El bautismo del Señor
Liturgia dominical
JUAN CARLOS FERNÁNDEZ MENES
Terminamos con esta fiesta el tiempo de Navidad, inmersos de nuevo en la vida cotidiana. El Niño de Belén se nos presenta ya como adulto y, en el hecho de su Bautismo en el Jordán, aparece como portavoz de un proyecto de vida y de salvación, de gracias y renovación. Es como si nos dijera: este mundo puede y debe, tiene que ser, mejor; y se puede hacer: hay una fórmula, una receta, no fácil, pero factible, el Evangelio al que consagro mi vida, los valores del reino que me conducirán a la Cruz, pero que llevan en su misma entraña el germen de una vida sin fin, porque sintonizan con los planes de Dios Padre. O lo que es lo mismo, la formulación perfecta y definitiva de nuestra relación con Dios la encontramos nosotros en Jesús.
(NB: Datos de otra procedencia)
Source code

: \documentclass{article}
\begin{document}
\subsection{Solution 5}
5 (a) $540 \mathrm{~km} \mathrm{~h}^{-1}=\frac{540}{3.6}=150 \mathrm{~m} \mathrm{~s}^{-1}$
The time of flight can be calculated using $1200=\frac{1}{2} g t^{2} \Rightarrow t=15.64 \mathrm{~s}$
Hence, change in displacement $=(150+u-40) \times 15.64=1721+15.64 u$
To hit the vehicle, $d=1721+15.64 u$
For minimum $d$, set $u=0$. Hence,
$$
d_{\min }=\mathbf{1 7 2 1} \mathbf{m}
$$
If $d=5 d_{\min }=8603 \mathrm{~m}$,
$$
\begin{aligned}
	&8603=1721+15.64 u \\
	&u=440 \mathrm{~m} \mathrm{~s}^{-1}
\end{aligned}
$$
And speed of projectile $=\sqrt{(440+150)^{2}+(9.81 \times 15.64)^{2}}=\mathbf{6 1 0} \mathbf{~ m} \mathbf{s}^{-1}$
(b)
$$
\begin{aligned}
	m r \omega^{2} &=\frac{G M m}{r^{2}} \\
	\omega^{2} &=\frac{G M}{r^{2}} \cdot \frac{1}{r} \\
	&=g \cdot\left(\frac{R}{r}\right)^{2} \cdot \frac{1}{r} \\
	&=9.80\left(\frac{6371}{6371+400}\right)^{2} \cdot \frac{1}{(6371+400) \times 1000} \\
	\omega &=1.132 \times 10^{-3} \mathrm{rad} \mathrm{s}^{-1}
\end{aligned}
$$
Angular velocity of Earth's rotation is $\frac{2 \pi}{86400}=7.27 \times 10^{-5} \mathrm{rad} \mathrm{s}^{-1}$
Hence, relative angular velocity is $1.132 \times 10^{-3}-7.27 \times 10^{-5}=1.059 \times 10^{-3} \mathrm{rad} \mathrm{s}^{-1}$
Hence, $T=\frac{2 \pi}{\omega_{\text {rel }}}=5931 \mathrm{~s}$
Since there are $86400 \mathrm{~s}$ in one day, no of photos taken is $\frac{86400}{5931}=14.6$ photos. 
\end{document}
Por eso optamos por ser cristianos. Y ser cristiano es entonces querer vivir en comunión con la vivencia religiosa de Jesús, con la fe de Jesús, a la que reconocemos como arquetipo y norma común, universal y definitiva de nuestra fe. La fe tiende por su misma esencia a ser respuesta adecuada a una revelación de Dios, a una palabra anunciadora de salvación, de la que nadie más que Jesús ha tenido una experiencia primaria y definitiva. Cualquier intento de profesar la fe cristiana en Dios Salvador tiene que pasar por la mediación de este testimonio primordial. No tenemos revelación a domicilio, según nuestro propio capricho o ingenio.
También la vida del cristiano comienza en el bautismo. En el bautismo el cristiano es hecho hijo de Dios y recibe ya la comunicación del Espíritu. La confirmación no es otra cosa que la confirmación del bautismo, un rito en el que de una manera más expresa se nos confiere el don del Espíritu. Por el bautismo y la confirmación, el cristiano es invitado por Dios a llevar el testimonio de su vida a la realidad del mundo de los hombres. El cristiano no es para el mundo fuerza de Dios, si no promueve la justicia y la liberación de los oprimidos y si no hace todo esto en la debilidad de su servicio, si no se alimenta también, como Cristo, de la voluntad del Padre y si no ve en la voluntad del Padre el servicio al mundo de los hombres. No es con griterío y con ostentación y con poder terreno como el cristiano ha de vivir realmente en el mundo. Su camino no es el de clamar y « vocear por las calles o cascar la caña quebrada y apagar el pábilo vacilante... ». El cristiano ha de ser como el siervo Jesús. Su bautismo le compromete en esforzarse por llevar el evangelio a la realidad de los hombres. En esta confrontación el cristiano no corre otros riesgos que los del mismo Cristo. Es posible que su vida termine en la cruz, pero cree firmemente que el que muere con Cristo resucitará con él.
Es bueno que nos miremos también en el espejo de Cristo, comparando nuestra vida con el estilo con que El cumplió su vocación. También nosotros, en medio de este mundo, somos ungidos, es decir, señalados, para trabajar por la justicia y la verdad, para hacer triunfar los valores de Dios. Pero no con la violencia o con la impaciencia o con el mal humor, sino con la comprensión, con la servicialidad, y con la entrega total de nosotros mismos.